[TASK BRIEF] Output the full listing again without altering anything.

[DATA SHOWN]
= Beginning of Section =
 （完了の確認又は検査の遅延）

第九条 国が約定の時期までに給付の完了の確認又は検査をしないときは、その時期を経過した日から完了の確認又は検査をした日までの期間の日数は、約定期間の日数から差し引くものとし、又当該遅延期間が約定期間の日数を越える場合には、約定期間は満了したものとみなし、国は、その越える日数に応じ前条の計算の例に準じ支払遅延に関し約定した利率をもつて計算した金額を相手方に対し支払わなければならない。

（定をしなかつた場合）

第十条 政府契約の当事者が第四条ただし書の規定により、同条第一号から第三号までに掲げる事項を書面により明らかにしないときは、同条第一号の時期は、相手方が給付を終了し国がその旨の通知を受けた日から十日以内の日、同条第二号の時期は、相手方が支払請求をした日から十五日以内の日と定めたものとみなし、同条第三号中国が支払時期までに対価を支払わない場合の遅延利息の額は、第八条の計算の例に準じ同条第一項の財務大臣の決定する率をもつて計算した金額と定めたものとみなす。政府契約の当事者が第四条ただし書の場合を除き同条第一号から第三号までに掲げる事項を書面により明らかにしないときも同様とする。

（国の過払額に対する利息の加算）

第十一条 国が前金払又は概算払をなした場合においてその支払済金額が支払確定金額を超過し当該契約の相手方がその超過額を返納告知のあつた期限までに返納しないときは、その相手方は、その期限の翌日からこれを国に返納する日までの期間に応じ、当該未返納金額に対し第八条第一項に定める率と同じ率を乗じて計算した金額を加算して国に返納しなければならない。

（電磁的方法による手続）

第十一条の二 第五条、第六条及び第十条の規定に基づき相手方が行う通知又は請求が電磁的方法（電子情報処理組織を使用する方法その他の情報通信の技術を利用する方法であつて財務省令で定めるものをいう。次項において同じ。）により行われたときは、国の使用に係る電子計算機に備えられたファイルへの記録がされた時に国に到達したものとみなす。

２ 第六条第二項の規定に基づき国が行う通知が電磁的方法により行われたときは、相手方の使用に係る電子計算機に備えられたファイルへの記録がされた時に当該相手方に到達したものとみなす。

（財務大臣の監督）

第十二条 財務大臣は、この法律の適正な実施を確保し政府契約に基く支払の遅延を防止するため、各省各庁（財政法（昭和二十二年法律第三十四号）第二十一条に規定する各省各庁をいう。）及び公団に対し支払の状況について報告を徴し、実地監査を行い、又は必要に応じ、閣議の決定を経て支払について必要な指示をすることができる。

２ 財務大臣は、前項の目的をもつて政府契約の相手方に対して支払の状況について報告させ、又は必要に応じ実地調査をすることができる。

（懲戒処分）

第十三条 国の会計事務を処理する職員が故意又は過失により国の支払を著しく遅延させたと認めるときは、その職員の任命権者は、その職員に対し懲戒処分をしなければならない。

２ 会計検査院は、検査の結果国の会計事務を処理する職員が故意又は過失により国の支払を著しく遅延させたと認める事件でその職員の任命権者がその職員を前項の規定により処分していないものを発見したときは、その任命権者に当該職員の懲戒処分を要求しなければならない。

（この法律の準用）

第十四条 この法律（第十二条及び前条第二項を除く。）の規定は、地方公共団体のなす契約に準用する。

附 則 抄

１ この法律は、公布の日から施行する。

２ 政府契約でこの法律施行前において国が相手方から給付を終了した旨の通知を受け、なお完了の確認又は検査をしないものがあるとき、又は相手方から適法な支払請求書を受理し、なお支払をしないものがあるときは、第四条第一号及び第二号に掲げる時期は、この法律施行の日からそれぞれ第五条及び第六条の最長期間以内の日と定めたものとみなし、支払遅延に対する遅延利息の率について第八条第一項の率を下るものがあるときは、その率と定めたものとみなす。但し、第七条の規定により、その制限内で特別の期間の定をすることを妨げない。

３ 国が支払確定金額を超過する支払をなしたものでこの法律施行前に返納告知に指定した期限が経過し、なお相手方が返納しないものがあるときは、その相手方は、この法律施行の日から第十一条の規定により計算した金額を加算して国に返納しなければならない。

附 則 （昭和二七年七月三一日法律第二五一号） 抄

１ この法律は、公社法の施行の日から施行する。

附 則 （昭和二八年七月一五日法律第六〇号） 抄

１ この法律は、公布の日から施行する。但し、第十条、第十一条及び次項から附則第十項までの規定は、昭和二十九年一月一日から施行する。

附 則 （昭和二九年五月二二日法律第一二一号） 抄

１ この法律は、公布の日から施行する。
= End of Section =
[THE ANSWER]
 （完了の確認又は検査の遅延）

第九条 国が約定の時期までに給付の完了の確認又は検査をしないときは、その時期を経過した日から完了の確認又は検査をした日までの期間の日数は、約定期間の日数から差し引くものとし、又当該遅延期間が約定期間の日数を越える場合には、約定期間は満了したものとみなし、国は、その越える日数に応じ前条の計算の例に準じ支払遅延に関し約定した利率をもつて計算した金額を相手方に対し支払わなければならない。

（定をしなかつた場合）

第十条 政府契約の当事者が第四条ただし書の規定により、同条第一号から第三号までに掲げる事項を書面により明らかにしないときは、同条第一号の時期は、相手方が給付を終了し国がその旨の通知を受けた日から十日以内の日、同条第二号の時期は、相手方が支払請求をした日から十五日以内の日と定めたものとみなし、同条第三号中国が支払時期までに対価を支払わない場合の遅延利息の額は、第八条の計算の例に準じ同条第一項の財務大臣の決定する率をもつて計算した金額と定めたものとみなす。政府契約の当事者が第四条ただし書の場合を除き同条第一号から第三号までに掲げる事項を書面により明らかにしないときも同様とする。

（国の過払額に対する利息の加算）

第十一条 国が前金払又は概算払をなした場合においてその支払済金額が支払確定金額を超過し当該契約の相手方がその超過額を返納告知のあつた期限までに返納しないときは、その相手方は、その期限の翌日からこれを国に返納する日までの期間に応じ、当該未返納金額に対し第八条第一項に定める率と同じ率を乗じて計算した金額を加算して国に返納しなければならない。

（電磁的方法による手続）

第十一条の二 第五条、第六条及び第十条の規定に基づき相手方が行う通知又は請求が電磁的方法（電子情報処理組織を使用する方法その他の情報通信の技術を利用する方法であつて財務省令で定めるものをいう。次項において同じ。）により行われたときは、国の使用に係る電子計算機に備えられたファイルへの記録がされた時に国に到達したものとみなす。

２ 第六条第二項の規定に基づき国が行う通知が電磁的方法により行われたときは、相手方の使用に係る電子計算機に備えられたファイルへの記録がされた時に当該相手方に到達したものとみなす。

（財務大臣の監督）

第十二条 財務大臣は、この法律の適正な実施を確保し政府契約に基く支払の遅延を防止するため、各省各庁（財政法（昭和二十二年法律第三十四号）第二十一条に規定する各省各庁をいう。）及び公団に対し支払の状況について報告を徴し、実地監査を行い、又は必要に応じ、閣議の決定を経て支払について必要な指示をすることができる。

２ 財務大臣は、前項の目的をもつて政府契約の相手方に対して支払の状況について報告させ、又は必要に応じ実地調査をすることができる。

（懲戒処分）

第十三条 国の会計事務を処理する職員が故意又は過失により国の支払を著しく遅延させたと認めるときは、その職員の任命権者は、その職員に対し懲戒処分をしなければならない。

２ 会計検査院は、検査の結果国の会計事務を処理する職員が故意又は過失により国の支払を著しく遅延させたと認める事件でその職員の任命権者がその職員を前項の規定により処分していないものを発見したときは、その任命権者に当該職員の懲戒処分を要求しなければならない。

（この法律の準用）

第十四条 この法律（第十二条及び前条第二項を除く。）の規定は、地方公共団体のなす契約に準用する。

附 則 抄

１ この法律は、公布の日から施行する。

２ 政府契約でこの法律施行前において国が相手方から給付を終了した旨の通知を受け、なお完了の確認又は検査をしないものがあるとき、又は相手方から適法な支払請求書を受理し、なお支払をしないものがあるときは、第四条第一号及び第二号に掲げる時期は、この法律施行の日からそれぞれ第五条及び第六条の最長期間以内の日と定めたものとみなし、支払遅延に対する遅延利息の率について第八条第一項の率を下るものがあるときは、その率と定めたものとみなす。但し、第七条の規定により、その制限内で特別の期間の定をすることを妨げない。

３ 国が支払確定金額を超過する支払をなしたものでこの法律施行前に返納告知に指定した期限が経過し、なお相手方が返納しないものがあるときは、その相手方は、この法律施行の日から第十一条の規定により計算した金額を加算して国に返納しなければならない。

附 則 （昭和二七年七月三一日法律第二五一号） 抄

１ この法律は、公社法の施行の日から施行する。

附 則 （昭和二八年七月一五日法律第六〇号） 抄

１ この法律は、公布の日から施行する。但し、第十条、第十一条及び次項から附則第十項までの規定は、昭和二十九年一月一日から施行する。

附 則 （昭和二九年五月二二日法律第一二一号） 抄

１ この法律は、公布の日から施行する。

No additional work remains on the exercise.